Task to carry out: Transcribe, without any change, the line that includes "A nota Máxima" and all the lines that come after it in the material below.

Data for the task:

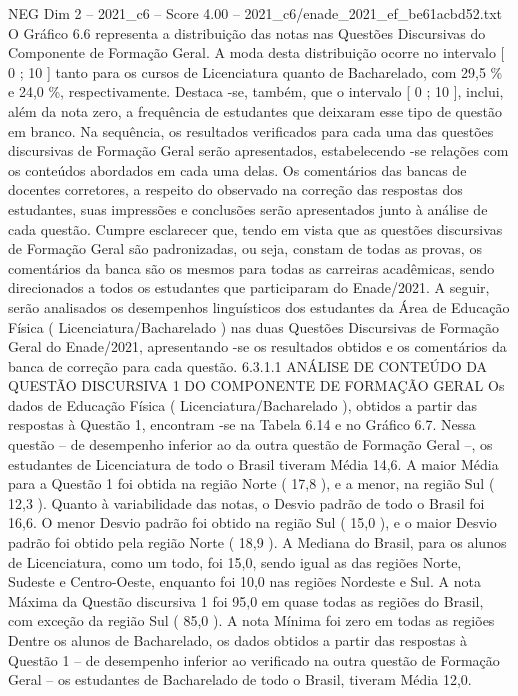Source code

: \begin{textsample}{NEG Dim 2 – 2021\_c6 – Score 4.00 – 2021\_c6/enade\_2021\_ef\_be61acbd52.txt}
O Gráfico 6.6 representa a distribuição das notas nas Questões Discursivas do Componente de Formação Geral.
A moda desta distribuição ocorre no intervalo [ 0 ; 10 ] tanto para os cursos de Licenciatura quanto de Bacharelado, com 29,5 \% e 24,0 \%, respectivamente.
Destaca -se, também, que o intervalo [ 0 ; 10 ], inclui, além da nota zero, a frequência de estudantes que deixaram esse tipo de questão em branco.
Na sequência, os resultados verificados para cada uma das questões discursivas de Formação Geral serão apresentados, estabelecendo -se relações com os conteúdos abordados em cada uma delas.
Os comentários das bancas de docentes corretores, a respeito do observado na correção das respostas dos estudantes, suas impressões e conclusões serão apresentados junto à análise de cada questão.
Cumpre esclarecer que, tendo em vista que as questões discursivas de Formação Geral são padronizadas, ou seja, constam de todas as provas, os comentários da banca são os mesmos para todas as carreiras acadêmicas, sendo direcionados a todos os estudantes que participaram do Enade/2021.
A seguir, serão analisados os desempenhos linguísticos dos estudantes da Área de Educação Física ( Licenciatura/Bacharelado ) nas duas Questões Discursivas de Formação Geral do Enade/2021, apresentando -se os resultados obtidos e os comentários da banca de correção para cada questão. 6.3.1.1 ANÁLISE DE CONTEÚDO DA QUESTÃO DISCURSIVA 1 DO COMPONENTE DE FORMAÇÃO GERAL Os dados de Educação Física ( Licenciatura/Bacharelado ), obtidos a partir das respostas à Questão 1, encontram -se na Tabela 6.14 e no Gráfico 6.7.
Nessa questão – de desempenho inferior ao da outra questão de Formação Geral –, os estudantes de Licenciatura de todo o Brasil tiveram Média 14,6.
A maior Média para a Questão 1 foi obtida na região Norte ( 17,8 ), e a menor, na região Sul ( 12,3 ).
Quanto à variabilidade das notas, o Desvio padrão de todo o Brasil foi 16,6.
O menor Desvio padrão foi obtido na região Sul ( 15,0 ), e o maior Desvio padrão foi obtido pela região Norte ( 18,9 ).
A Mediana do Brasil, para os alunos de Licenciatura, como um todo, foi 15,0, sendo igual as das regiões Norte, Sudeste e Centro-Oeste, enquanto foi 10,0 nas regiões Nordeste e Sul.
A nota Máxima da Questão discursiva 1 foi 95,0 em quase todas as regiões do Brasil, com exceção da região Sul ( 85,0 ).
A nota Mínima foi zero em todas as regiões Dentre os alunos de Bacharelado, os dados obtidos a partir das respostas à Questão 1 – de desempenho inferior ao verificado na outra questão de Formação Geral – os estudantes de Bacharelado de todo o Brasil, tiveram Média 12,0.

\end{textsample}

Response for this exercise:
A nota Máxima da Questão discursiva 1 foi 95,0 em quase todas as regiões do Brasil, com exceção da região Sul ( 85,0 ).
A nota Mínima foi zero em todas as regiões Dentre os alunos de Bacharelado, os dados obtidos a partir das respostas à Questão 1 – de desempenho inferior ao verificado na outra questão de Formação Geral – os estudantes de Bacharelado de todo o Brasil, tiveram Média 12,0.

\end{textsample}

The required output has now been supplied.